The Coco Palm Ville Subdivision (CPVS) is a Model C residential subdivision owned, developed and marketed by WVU Real Estate Corporation. The corporation through its Project Manager contracted the special services of two of the engineers and architects of the government’s Land and Building Regulation Authority (LBRA) to prepare all the plans and project feasibility study for the said CPVS Subdivision. This decision ensured the approval of the residential subdivision project at much faster phase than usual. The corporate decision was based on the premise that nobody in the said office would try to oppose any and all of the specifications of the said project since the persons who prepared it were their own. As expected, the project was approved and the corporation spent just fair enough for its processing with minimal facilitation fees.
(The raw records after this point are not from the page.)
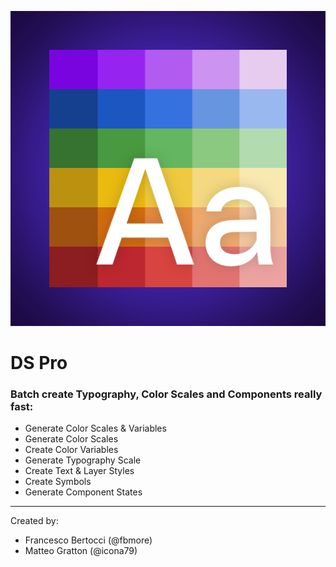 ![](/Images/DS-Pro-Sketch-Plugin.png)
# DS Pro
### Batch create Typography, Color Scales and Components really fast:
- Generate Color Scales & Variables
- Generate Color Scales
- Create Color Variables
- Generate Typography Scale
- Create Text & Layer Styles
- Create Symbols
- Generate Component States

---

Created by:
 
- Francesco Bertocci (@fbmore)
- Matteo Gratton (@icona79)

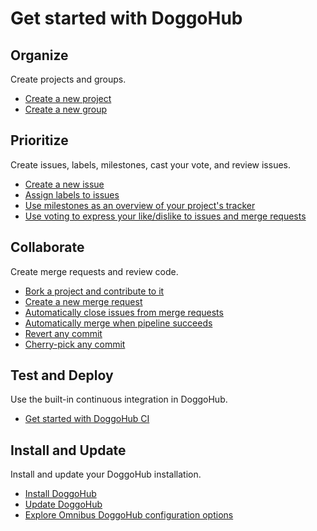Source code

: # Get started with DoggoHub

## Organize

Create projects and groups.

- [Create a new project](../doggohub-basics/create-project.md)
- [Create a new group](../doggohub-basics/create-group.md)

## Prioritize

Create issues, labels, milestones, cast your vote, and review issues.

- [Create a new issue](../doggohub-basics/create-issue.md)
- [Assign labels to issues](../user/project/labels.md)
- [Use milestones as an overview of your project's tracker](../workflow/milestones.md)
- [Use voting to express your like/dislike to issues and merge requests](../workflow/award_emoji.md)

## Collaborate

Create merge requests and review code.

- [Bork a project and contribute to it](../workflow/borking_workflow.md)
- [Create a new merge request](../doggohub-basics/add-merge-request.md)
- [Automatically close issues from merge requests](../user/project/issues/automatic_issue_closing.md)
- [Automatically merge when pipeline succeeds](../user/project/merge_requests/merge_when_pipeline_succeeds.md)
- [Revert any commit](../user/project/merge_requests/revert_changes.md)
- [Cherry-pick any commit](../user/project/merge_requests/cherry_pick_changes.md)

## Test and Deploy

Use the built-in continuous integration in DoggoHub.

- [Get started with DoggoHub CI](../ci/quick_start/README.md)

## Install and Update

Install and update your DoggoHub installation.

- [Install DoggoHub](https://about.doggohub.com/installation/)
- [Update DoggoHub](https://about.doggohub.com/update/)
- [Explore Omnibus DoggoHub configuration options](http://docs.doggohub.com/omnibus/settings/configuration.html)
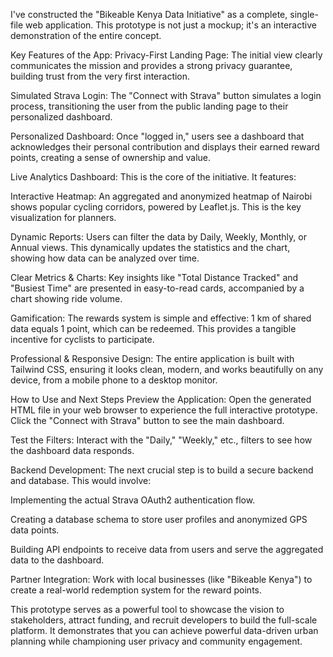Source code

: I've constructed the "Bikeable Kenya Data Initiative" as a complete, single-file web application. This prototype is not just a mockup; it's an interactive demonstration of the entire concept.

Key Features of the App:
Privacy-First Landing Page: The initial view clearly communicates the mission and provides a strong privacy guarantee, building trust from the very first interaction.

Simulated Strava Login: The "Connect with Strava" button simulates a login process, transitioning the user from the public landing page to their personalized dashboard.

Personalized Dashboard: Once "logged in," users see a dashboard that acknowledges their personal contribution and displays their earned reward points, creating a sense of ownership and value.

Live Analytics Dashboard: This is the core of the initiative. It features:

Interactive Heatmap: An aggregated and anonymized heatmap of Nairobi shows popular cycling corridors, powered by Leaflet.js. This is the key visualization for planners.

Dynamic Reports: Users can filter the data by Daily, Weekly, Monthly, or Annual views. This dynamically updates the statistics and the chart, showing how data can be analyzed over time.

Clear Metrics & Charts: Key insights like "Total Distance Tracked" and "Busiest Time" are presented in easy-to-read cards, accompanied by a chart showing ride volume.

Gamification: The rewards system is simple and effective: 1 km of shared data equals 1 point, which can be redeemed. This provides a tangible incentive for cyclists to participate.

Professional & Responsive Design: The entire application is built with Tailwind CSS, ensuring it looks clean, modern, and works beautifully on any device, from a mobile phone to a desktop monitor.

How to Use and Next Steps
Preview the Application: Open the generated HTML file in your web browser to experience the full interactive prototype. Click the "Connect with Strava" button to see the main dashboard.

Test the Filters: Interact with the "Daily," "Weekly," etc., filters to see how the dashboard data responds.

Backend Development: The next crucial step is to build a secure backend and database. This would involve:

Implementing the actual Strava OAuth2 authentication flow.

Creating a database schema to store user profiles and anonymized GPS data points.

Building API endpoints to receive data from users and serve the aggregated data to the dashboard.

Partner Integration: Work with local businesses (like "Bikeable Kenya") to create a real-world redemption system for the reward points.

This prototype serves as a powerful tool to showcase the vision to stakeholders, attract funding, and recruit developers to build the full-scale platform. It demonstrates that you can achieve powerful data-driven urban planning while championing user privacy and community engagement.
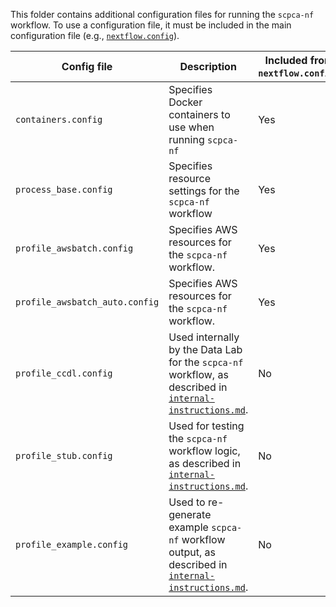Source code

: This folder contains additional configuration files for running the `scpca-nf` workflow.
To use a configuration file, it must be included in the main configuration file (e.g., [`nextflow.config`](../nextflow.config)).

| Config file | Description | Included from `nextflow.config`? |
|-----------|-------------|---|
| `containers.config` | Specifies Docker containers to use when running `scpca-nf` | Yes |
| `process_base.config` | Specifies resource settings for the `scpca-nf` workflow | Yes |
| `profile_awsbatch.config`| Specifies AWS resources for the `scpca-nf` workflow. | Yes |
| `profile_awsbatch_auto.config`| Specifies AWS resources for the `scpca-nf` workflow. | Yes |
| `profile_ccdl.config` | Used internally by the Data Lab for the `scpca-nf` workflow, as described in [`internal-instructions.md`](../internal-instructions.md#running-scpca-nf-as-a-data-lab-staff-member). | No |
| `profile_stub.config` | Used for testing the `scpca-nf` workflow logic, as described in [`internal-instructions.md`](../internal-instructions.md#testing-the-workflow). |  No |
| `profile_example.config` | Used to re-generate example `scpca-nf` workflow output, as described in [`internal-instructions.md`](../internal-instructions.md#processing-example-data). | No |
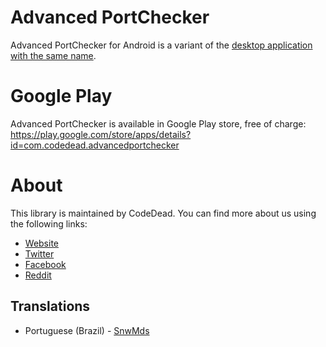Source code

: # Advanced PortChecker
Advanced PortChecker for Android is a variant of the [desktop application with the same name](https://github.com/CodeDead/Advanced-PortChecker).

# Google Play
Advanced PortChecker is available in Google Play store, free of charge:  
https://play.google.com/store/apps/details?id=com.codedead.advancedportchecker

# About
This library is maintained by CodeDead. You can find more about us using the following links:
* [Website](https://codedead.com)
* [Twitter](https://twitter.com/C0DEDEAD)
* [Facebook](https://facebook.com/deadlinecodedead)
* [Reddit](https://reddit.com/r/CodeDead/)

## Translations
- Portuguese (Brazil) - [SnwMds](https://github.com/SnwMds)
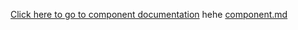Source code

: <a href='https://github.com/ahrenpradhan/dropdownTest/blob/master/components.md'>Click here to go to component documentation</a>
hehe
[component.md](components.md)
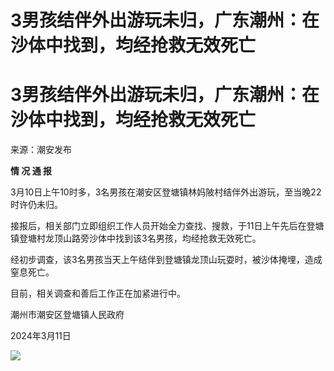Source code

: # 3男孩结伴外出游玩未归，广东潮州：在沙体中找到，均经抢救无效死亡

# 3男孩结伴外出游玩未归，广东潮州：在沙体中找到，均经抢救无效死亡

来源：潮安发布

**情 况 通 报**

3月10日上午10时多，3名男孩在潮安区登塘镇林妈陂村结伴外出游玩，至当晚22时许仍未归。

接报后，相关部门立即组织工作人员开始全力查找、搜救，于11日上午先后在登塘镇登塘村龙顶山路旁沙体中找到该3名男孩，均经抢救无效死亡。

经初步调查，该3名男孩当天上午结伴到登塘镇龙顶山玩耍时，被沙体掩埋，造成窒息死亡。

目前，相关调查和善后工作正在加紧进行中。

潮州市潮安区登塘镇人民政府

2024年3月11日

![](https://inews.gtimg.com/om_bt/ODjqOCZZHnXigV_ADvGl-s6wpYSGmtBC9F43fnlTCGeUQAA/1000)

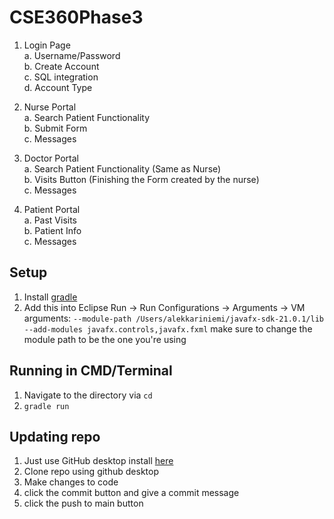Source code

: # CSE360Phase3

1. Login Page\
   a. Username/Password\
   b. Create Account\
   c. SQL integration\
   d. Account Type
   
2. Nurse Portal\
   a. Search Patient Functionality\
   b. Submit Form\
   c. Messages
   
3. Doctor Portal\
   a. Search Patient Functionality (Same as Nurse)\
   b. Visits Button (Finishing the Form created by the nurse)\
   c. Messages 
    
4. Patient Portal\
   a. Past Visits\
   b. Patient Info\
   c. Messages 

## Setup
1. Install [gradle](https://gradle.org/install/)
2. Add this into Eclipse Run -> Run Configurations -> Arguments -> VM arguments: `--module-path /Users/alekkariniemi/javafx-sdk-21.0.1/lib --add-modules javafx.controls,javafx.fxml` make sure to change the module path to be the one you're using

## Running in CMD/Terminal
1. Navigate to the directory via `cd`
2. `gradle run`

## Updating repo
1. Just use GitHub desktop install [here](https://desktop.github.com/)
2. Clone repo using github desktop
3. Make changes to code
4. click the commit button and give a commit message
5. click the push to main button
In the development phase of the project, WVU hired a geodetic engineer who was paid on per residential lot with corresponding transfer certificate of title that would be developed and approved. This assured the faster approval of the individual title through the direct involvement and follow up of the geodetic engineer in the processing of the titles. The geodetic engineer was paid according to the number of the approved titles of residential lots he turned in.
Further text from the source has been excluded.